With more accessible and improved learning experiences in place, the next step is to help employees recognize their opportunity to take advantage of these offerings. Making subtle shifts in your messaging and leadership behaviors will set the tone that continuous development and growth is celebrated and empower employees to create their own self-directed development journeys. Urge employees to take time to focus on their development and publicly recognize and reward this behavior when it happens. Leaders can help reinforce this message by demonstrating behaviors that signal their own commitment to their personal development, i.e., reflecting on their recent learning activity in meetings and in 1:1 conversations with their team.

Organizations that empower employees to take ownership over their own career development are rewarded with increased engagement and productivity. When leaders communicate and reiterate this message, they help to enable a supportive learning culture where employees are proactively developing their skills and sharing their expertise with others in the organization. 

Weigh elective against compulsory 

Of course, there’s the question of ROI. And we’re here to tell you—measuring the success of an initiative of this magnitude isn’t easy, albeit not impossible. You just need to get crafty. 

What’s the clearest indication that employees are more engaged after implementing a new L&D strategy? They’re opting into learning modules and consuming content beyond the compulsory courses. Voluntary learning signals a mindset shift and tells us that experience is user-friendly and relevant enough to keep coming back for more. 

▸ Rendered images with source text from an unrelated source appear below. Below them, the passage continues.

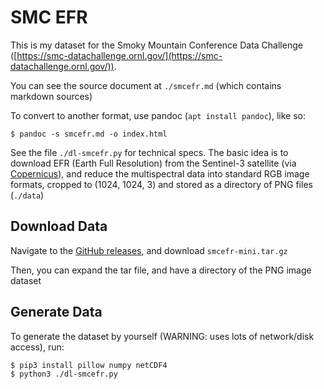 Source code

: # SMC EFR

This is my dataset for the Smoky Mountain Conference Data Challenge ([https://smc-datachallenge.ornl.gov/](https://smc-datachallenge.ornl.gov/)). 

You can see the source document at `./smcefr.md` (which contains markdown sources)

To convert to another format, use pandoc (`apt install pandoc`), like so:

```shell
$ pandoc -s smcefr.md -o index.html
```


See the file `./dl-smcefr.py` for technical specs. The basic idea is to download EFR (Earth Full Resolution) from the Sentinel-3 satellite (via [Copernicus](https://scihub.copernicus.eu/)), and reduce the multispectral data into standard RGB image formats, cropped to (1024, 1024, 3) and stored as a directory of PNG files (`./data`)

## Download Data

Navigate to the [GitHub releases](https://github.com/cadebrown/smcefr/releases), and download `smcefr-mini.tar.gz`

Then, you can expand the tar file, and have a directory of the PNG image dataset

## Generate Data

To generate the dataset by yourself (WARNING: uses lots of network/disk access), run:

```shell
$ pip3 install pillow numpy netCDF4
$ python3 ./dl-smcefr.py
```
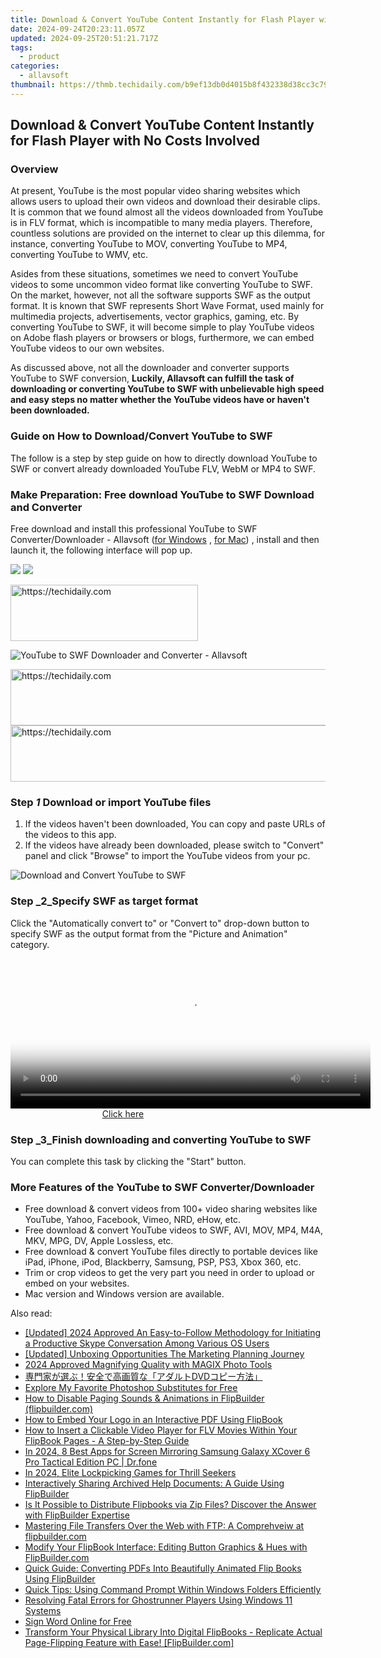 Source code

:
 ```yaml
---
title: Download & Convert YouTube Content Instantly for Flash Player with No Costs Involved
date: 2024-09-24T20:23:11.057Z
updated: 2024-09-25T20:51:21.717Z
tags:
  - product
categories:
  - allavsoft
thumbnail: https://thmb.techidaily.com/b9ef13db0d4015b8f432338d38cc3c79dffc2187f90b8af800f112790cda12e7.JPG
---
```


## Download & Convert YouTube Content Instantly for Flash Player with No Costs Involved

### Overview

At present, YouTube is the most popular video sharing websites which allows users to upload their own videos and download their desirable clips. It is common that we found almost all the videos downloaded from YouTube is in FLV format, which is incompatible to many media players. Therefore, countless solutions are provided on the internet to clear up this dilemma, for instance, converting YouTube to MOV, converting YouTube to MP4, converting YouTube to WMV, etc.

Asides from these situations, sometimes we need to convert YouTube videos to some uncommon video format like converting YouTube to SWF. On the market, however, not all the software supports SWF as the output format. It is known that SWF represents Short Wave Format, used mainly for multimedia projects, advertisements, vector graphics, gaming, etc. By converting YouTube to SWF, it will become simple to play YouTube videos on Adobe flash players or browsers or blogs, furthermore, we can embed YouTube videos to our own websites.

As discussed above, not all the downloader and converter supports YouTube to SWF conversion, **Luckily, Allavsoft can fulfill the task of downloading or converting YouTube to SWF with unbelievable high speed and easy steps no matter whether the YouTube videos have or haven't been downloaded.**

### Guide on How to Download/Convert YouTube to SWF

The follow is a step by step guide on how to directly download YouTube to SWF or convert already downloaded YouTube FLV, WebM or MP4 to SWF.

### Make Preparation: Free download YouTube to SWF Download and Converter

Free download and install this professional YouTube to SWF Converter/Downloader - Allavsoft ([for Windows](https://tools.techidaily.com/allavsoft/products/) , [for Mac](https://tools.techidaily.com/allavsoft/products/)) , install and then launch it, the following interface will pop up.

[![](https://www.allavsoft.com/how-to/../images/how-to/free-download-win.jpg)](https://tools.techidaily.com/allavsoft/products/) [![](https://www.allavsoft.com/how-to/../images/how-to/free-download-mac.jpg)](https://tools.techidaily.com/allavsoft/products/)

<!-- affiliate ads begin -->
<a href="https://aligracehair.sjv.io/c/5597632/1948891/19272" target="_top" id="1948891">
  <img src="//a.impactradius-go.com/display-ad/19272-1948891" border="0" alt="https://techidaily.com" width="300" height="90"/>
</a>
<img height="0" width="0" src="https://aligracehair.sjv.io/i/5597632/1948891/19272" style="position:absolute;visibility:hidden;" border="0" />
<!-- affiliate ads end -->

![YouTube to SWF Downloader and Converter - Allavsoft](https://www.allavsoft.com/how-to/../images/allavsoft/screen-shot-600.jpg)

<!-- affiliate ads begin -->
<a href="https://aligracehair.sjv.io/c/5597632/1902324/19272" target="_top" id="1902324">
  <img src="//a.impactradius-go.com/display-ad/19272-1902324" border="0" alt="https://techidaily.com" width="728" height="90"/>
</a>
<img height="0" width="0" src="https://aligracehair.sjv.io/i/5597632/1902324/19272" style="position:absolute;visibility:hidden;" border="0" />
<!-- affiliate ads end -->

<!-- affiliate ads begin -->
<a href="https://aligracehair.sjv.io/c/5597632/2016170/19272" target="_top" id="2016170">
  <img src="//a.impactradius-go.com/display-ad/19272-2016170" border="0" alt="https://techidaily.com" width="728" height="90"/>
</a>
<img height="0" width="0" src="https://aligracehair.sjv.io/i/5597632/2016170/19272" style="position:absolute;visibility:hidden;" border="0" />
<!-- affiliate ads end -->

### Step _1_ Download or import YouTube files

1. If the videos haven't been downloaded, You can copy and paste URLs of the videos to this app.
2. If the videos have already been downloaded, please switch to "Convert" panel and click "Browse" to import the YouTube videos from your pc.

![Download and Convert YouTube to SWF](https://www.allavsoft.com/how-to/../images/how-to/download-convert-youtube-to-swf/how-to-download-convert-youtube-to-swf.jpg)

### Step _2_Specify SWF as target format

Click the "Automatically convert to" or "Convert to" drop-down button to specify SWF as the output format from the "Picture and Animation" category.

<!-- affiliate ads begin -->
<span id="1983549">
					<video width="576" height="240" style="cursor:pointer"
           poster="//a.impactradius-go.com/display-clicktoplayimage/1983549.png"
           onclick="if(!this.playClicked){this.play();this.setAttribute('controls',true);this.playClicked=true;}">
	   <source src="//a.impactradius-go.com/display-ad/22993-1983549">
	   <img src="//a.impactradius-go.com/display-clicktoplayimage/1983549.png" style="border: none; height: 100%; width: 100%; object-fit: contain">
	</video>
	<div style="width:360px;text-align:center"><a href="javascript:window.open(decodeURIComponent('https%3A%2F%2Fhomestyler.sjv.io%2Fc%2F5597632%2F1983549%2F22993'), '_blank');void(0);">Click here</a></div>
</span>
<img height="0" width="0" src="https://imp.pxf.io/i/5597632/1983549/22993" style="position:absolute;visibility:hidden;" border="0" />
<!-- affiliate ads end -->

### Step _3_Finish downloading and converting YouTube to SWF

You can complete this task by clicking the "Start" button.

### More Features of the YouTube to SWF Converter/Downloader

* Free download & convert videos from 100+ video sharing websites like YouTube, Yahoo, Facebook, Vimeo, NRD, eHow, etc.
* Free download & convert YouTube videos to SWF, AVI, MOV, MP4, M4A, MKV, MPG, DV, Apple Lossless, etc.
* Free download & convert YouTube files directly to portable devices like iPad, iPhone, iPod, Blackberry, Samsung, PSP, PS3, Xbox 360, etc.
* Trim or crop videos to get the very part you need in order to upload or embed on your websites.
* Mac version and Windows version are available.

<ins class="adsbygoogle"
     style="display:block"
     data-ad-format="autorelaxed"
     data-ad-client="ca-pub-7571918770474297"
     data-ad-slot="1223367746"></ins>

<ins class="adsbygoogle"
     style="display:block"
     data-ad-client="ca-pub-7571918770474297"
     data-ad-slot="8358498916"
     data-ad-format="auto"
     data-full-width-responsive="true"></ins>

<span class="atpl-alsoreadstyle">Also read:</span>
<div><ul>
<li><a href="https://digital-screen-recording.techidaily.com/updated-2024-approved-an-easy-to-follow-methodology-for-initiating-a-productive-skype-conversation-among-various-os-users/"><u>[Updated] 2024 Approved An Easy-to-Follow Methodology for Initiating a Productive Skype Conversation Among Various OS Users</u></a></li>
<li><a href="https://article-helps.techidaily.com/updated-unboxing-opportunities-the-marketing-planning-journey/"><u>[Updated] Unboxing Opportunities The Marketing Planning Journey</u></a></li>
<li><a href="https://extra-skills.techidaily.com/2024-approved-magnifying-quality-with-magix-photo-tools/"><u>2024 Approved Magnifying Quality with MAGIX Photo Tools</u></a></li>
<li><a href="https://win-answers.techidaily.com/1726026360950-dvd/"><u>専門家が選ぶ！安全で高画質な「アダルトDVDコピー方法」</u></a></li>
<li><a href="https://techtrends.techidaily.com/explore-my-favorite-photoshop-substitutes-for-free/"><u>Explore My Favorite Photoshop Substitutes for Free</u></a></li>
<li><a href="https://discover-cheats.techidaily.com/how-to-disable-paging-sounds-and-animations-in-flipbuilder-flipbuildercom/"><u>How to Disable Paging Sounds & Animations in FlipBuilder (flipbuilder.com)</u></a></li>
<li><a href="https://discover-cheats.techidaily.com/how-to-embed-your-logo-in-an-interactive-pdf-using-flipbook/"><u>How to Embed Your Logo in an Interactive PDF Using FlipBook</u></a></li>
<li><a href="https://discover-cheats.techidaily.com/how-to-insert-a-clickable-video-player-for-flv-movies-within-your-flipbook-pages-a-step-by-step-guide/"><u>How to Insert a Clickable Video Player for FLV Movies Within Your FlipBook Pages - A Step-by-Step Guide</u></a></li>
<li><a href="https://screen-mirror.techidaily.com/in-2024-8-best-apps-for-screen-mirroring-samsung-galaxy-xcover-6-pro-tactical-edition-pc-drfone-by-drfone-android/"><u>In 2024, 8 Best Apps for Screen Mirroring Samsung Galaxy XCover 6 Pro Tactical Edition PC | Dr.fone</u></a></li>
<li><a href="https://screen-sharing-recording.techidaily.com/in-2024-elite-lockpicking-games-for-thrill-seekers/"><u>In 2024, Elite Lockpicking Games for Thrill Seekers</u></a></li>
<li><a href="https://discover-cheats.techidaily.com/interactively-sharing-archived-help-documents-a-guide-using-flipbuilder/"><u>Interactively Sharing Archived Help Documents: A Guide Using FlipBuilder</u></a></li>
<li><a href="https://discover-cheats.techidaily.com/is-it-possible-to-distribute-flipbooks-via-zip-files-discover-the-answer-with-flipbuilder-expertise/"><u>Is It Possible to Distribute Flipbooks via Zip Files? Discover the Answer with FlipBuilder Expertise</u></a></li>
<li><a href="https://discover-cheats.techidaily.com/mastering-file-transfers-over-the-web-with-ftp-a-comprehveiw-at-flipbuildercom/"><u>Mastering File Transfers Over the Web with FTP: A Comprehveiw at flipbuilder.com</u></a></li>
<li><a href="https://discover-cheats.techidaily.com/modify-your-flipbook-interface-editing-button-graphics-and-hues-with-flipbuildercom/"><u>Modify Your FlipBook Interface: Editing Button Graphics & Hues with FlipBuilder.com</u></a></li>
<li><a href="https://discover-cheats.techidaily.com/quick-guide-converting-pdfs-into-beautifully-animated-flip-books-using-flipbuilder/"><u>Quick Guide: Converting PDFs Into Beautifully Animated Flip Books Using FlipBuilder</u></a></li>
<li><a href="https://tech-renaissance.techidaily.com/quick-tips-using-command-prompt-within-windows-folders-efficiently/"><u>Quick Tips: Using Command Prompt Within Windows Folders Efficiently</u></a></li>
<li><a href="https://win-answers.techidaily.com/resolving-fatal-errors-for-ghostrunner-players-using-windows-11-systems/"><u>Resolving Fatal Errors for Ghostrunner Players Using Windows 11 Systems</u></a></li>
<li><a href="https://techidaily.com/sign-word-online-for-free-by-ldigisigner-sign-a-word-sign-a-word/"><u>Sign Word Online for Free</u></a></li>
<li><a href="https://discover-cheats.techidaily.com/transform-your-physical-library-into-digital-flipbooks-replicate-actual-page-flipping-feature-with-ease-flipbuildercom/"><u>Transform Your Physical Library Into Digital FlipBooks - Replicate Actual Page-Flipping Feature with Ease! [FlipBuilder.com]</u></a></li>
</ul></div>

Think back to that startling 74% of employees who feel stifled in their current role, whose employer fails to satisfy their desire to upskill. Imagine being among the fraction of organizations nationwide who offer them opportunities to grow into the best version of their professional selves—this is when true transformation happens. Perks and benefits lure talent in, but an institutional commitment to learning is what makes people stay. Learning snuffs the skills gap fire and lays the groundwork for value retention—and in turn, long-term fulfillment. No matter how strong or logical your operating framework is, it cannot succeed without a happy, consummate staff that not only understands, but willfully champions its day-to-day application. As Doug Conant alluded to, the most successful organizations are built inside-out—and when the legs of the HR stool are sturdy, so are the people, processes, products (and operating model) that sit on top.